French Civil Code, 1804
After four years of debate and planning, French Emperor Napoleon Bonaparte enacts a new legal framework for France, known as the “Napoleonic Code.” The civil code gave post-revolutionary France its first coherent set of laws concerning property, colonial affairs, the family, and individual rights.
In 1800, General Napoleon Bonaparte, as the new dictator of France, began the arduous task of revising France’s outdated and muddled legal system. He established a special commission, led by J.J. Cambaceres, which met more than 80 times to discuss the revolutionary legal revisions, and Napoleon presided over nearly half of these sessions. In March 1804, the Napoleonic Code was finally approved.

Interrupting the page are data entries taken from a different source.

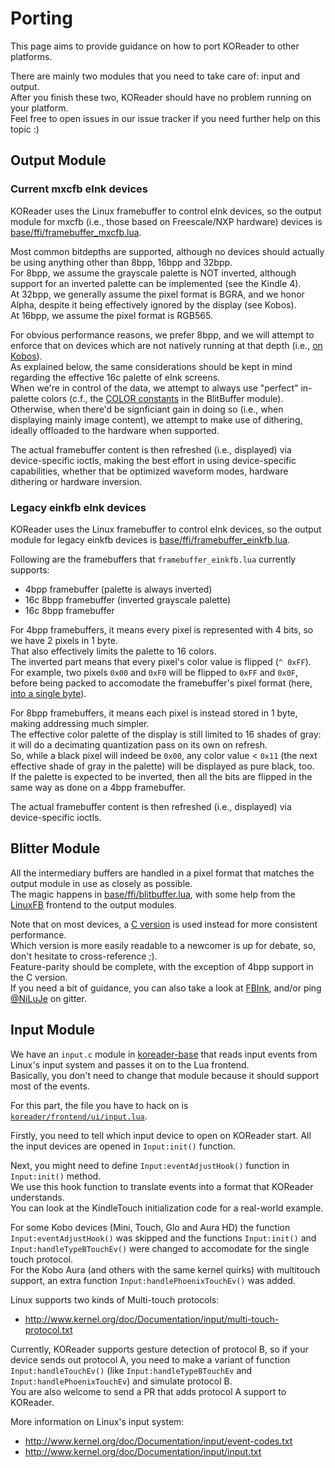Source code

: # Porting

This page aims to provide guidance on how to port KOReader to other platforms.

There are mainly two modules that you need to take care of: input and output.  
After you finish these two, KOReader should have no problem running on your platform.  
Feel free to open issues in our issue tracker if you need further help on this topic :)


## Output Module

### Current mxcfb eInk devices

KOReader uses the Linux framebuffer to control eInk devices, so the output module for mxcfb (i.e., those based on Freescale/NXP hardware) devices is [base/ffi/framebuffer_mxcfb.lua](https://github.com/koreader/koreader-base/blob/master/ffi/framebuffer_mxcfb.lua).

Most common bitdepths are supported, although no devices should actually be using anything other than 8bpp, 16bpp and 32bpp.  
For 8bpp, we assume the grayscale palette is NOT inverted, although support for an inverted palette can be implemented (see the Kindle 4).  
At 32bpp, we generally assume the pixel format is BGRA, and we honor Alpha, despite it being effectively ignored by the display (see Kobos).  
At 16bpp, we assume the pixel format is RGB565.

For obvious performance reasons, we prefer 8bpp, and we will attempt to enforce that on devices which are not natively running at that depth (i.e., [on Kobos](https://github.com/koreader/koreader/blob/d1cd5e7ad4283611c57007b2c2d3dd5f7dab7057/platform/kobo/koreader.sh#L138-L186)).  
As explained below, the same considerations should be kept in mind regarding the effective 16c palette of eInk screens.  
When we're in control of the data, we attempt to always use "perfect" in-palette colors (c.f., the [COLOR constants](https://github.com/koreader/koreader-base/blob/a1fc4e43b7cce7a76b13224e145f9bada343d8ea/ffi/blitbuffer.lua#L1881-L1889) in the BlitBuffer module).  
Otherwise, when there'd be signficiant gain in doing so (i.e., when displaying mainly image content), we attempt to make use of dithering, ideally offloaded to the hardware when supported.

The actual framebuffer content is then refreshed (i.e., displayed) via device-specific ioctls, making the best effort in using device-specific capabilities, whether that be optimized waveform modes, hardware dithering or hardware inversion.

### Legacy einkfb eInk devices

KOReader uses the Linux framebuffer to control eInk devices, so the output module for legacy einkfb devices is [base/ffi/framebuffer_einkfb.lua](https://github.com/koreader/koreader-base/blob/master/ffi/framebuffer_einkfb.lua).

Following are the framebuffers that `framebuffer_einkfb.lua` currently supports:

  * 4bpp framebuffer (palette is always inverted)
  * 16c 8bpp framebuffer (inverted grayscale palette)
  * 16c 8bpp framebuffer

For 4bpp framebuffers, it means every pixel is represented with 4 bits, so we have 2 pixels in 1 byte.  
That also effectively limits the palette to 16 colors.  
The inverted part means that every pixel's color value is flipped (`^ 0xFF`).  
For example, two pixels `0x00` and `0xF0` will be flipped to `0xFF` and `0x0F`, before being packed to accomodate the framebuffer's pixel format (here, [into a single byte](https://github.com/NiLuJe/FBInk/blob/4f0230b17c480cdc75dd5497fddf33937781c812/fbink.c#L106-L133)).

For 8bpp framebuffers, it means each pixel is instead stored in 1 byte, making addressing much simpler.  
The effective color palette of the display is still limited to 16 shades of gray: it will do a decimating quantization pass on its own on refresh.  
So, while a black pixel will indeed be `0x00`, any color value < `0x11` (the next effective shade of gray in the palette) will be displayed as pure black, too.  
If the palette is expected to be inverted, then all the bits are flipped in the same way as done on a 4bpp framebuffer.

The actual framebuffer content is then refreshed (i.e., displayed) via device-specific ioctls.

## Blitter Module

All the intermediary buffers are handled in a pixel format that matches the output module in use as closely as possible.  
The magic happens in [base/ffi/blitbuffer.lua](https://github.com/koreader/koreader-base/blob/master/ffi/blitbuffer.lua), with some help from the [LinuxFB](https://github.com/koreader/koreader-base/blob/master/ffi/framebuffer_linux.lua) frontend to the output modules.

Note that on most devices, a [C version](https://github.com/koreader/koreader-base/blob/master/blitbuffer.c) is used instead for more consistent performance.  
Which version is more easily readable to a newcomer is up for debate, so, don't hesitate to cross-reference ;).  
Feature-parity should be complete, with the exception of 4bpp support in the C version.  
If you need a bit of guidance, you can also take a look at [FBInk](https://github.com/NiLuJe/FBInk), and/or ping [@NiLuJe](https://github.com/NiLuJe) on gitter.

## Input Module

We have an `input.c` module in [koreader-base][kb-framework] that reads input events from Linux's input system and passes it on to the Lua frontend.  
Basically, you don't need to change that module because it should support most of the events.

For this part, the file you have to hack on is [`koreader/frontend/ui/input.lua`](https://github.com/koreader/koreader/blob/master/frontend/ui/input.lua).

Firstly, you need to tell which input device to open on KOReader start. All the input devices are opened in `Input:init()` function.

Next, you might need to define `Input:eventAdjustHook()` function in `Input:init()` method.  
We use this hook function to translate events into a format that KOReader understands.  
You can look at the KindleTouch initialization code for a real-world example.

For some Kobo devices (Mini, Touch, Glo and Aura HD) the function `Input:eventAdjustHook()` was skipped and the functions `Input:init()` and `Input:handleTypeBTouchEv()` were changed to accomodate for the single touch protocol.  
For the Kobo Aura (and others with the same kernel quirks) with multitouch support, an extra function `Input:handlePhoenixTouchEv()` was added.

Linux supports two kinds of Multi-touch protocols:

 * <http://www.kernel.org/doc/Documentation/input/multi-touch-protocol.txt>

Currently, KOReader supports gesture detection of protocol B, so if your device sends out protocol A, you need to make a variant of function `Input:handleTouchEv()` (like `Input:handleTypeBTouchEv` and `Input:handlePhoenixTouchEv`) and simulate protocol B.  
You are also welcome to send a PR that adds protocol A support to KOReader.

More information on Linux's input system:

 * <http://www.kernel.org/doc/Documentation/input/event-codes.txt>
 * <http://www.kernel.org/doc/Documentation/input/input.txt>

[kb-framework]:https://github.com/koreader/koreader-base

<!-- kate: indent-mode cstyle; indent-width 4; replace-tabs on; remove-trailing-spaces none; -->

It codified several branches of law, including commercial and criminal law, and divided civil law into categories of property and family.
Article 312. An infant conceived during marriage claims the husband as his father. The latter, nevertheless, may disavow such child, on proof that during the time which has elapsed from the three hundredth to the one hundred and eightieth day previous to the birth of the infant, he was either, by reason of absence, or by the effect of some accident, under a physical incapability of cohabiting with his wife.
Article 313. The husband shall not disavow an infant, on allegation of his natural impotence; he shall not disavow it even for cause of adultery, unless the birth has been concealed from him, in which case he shall be permitted to bring forward all the facts proper to show that he is not the father.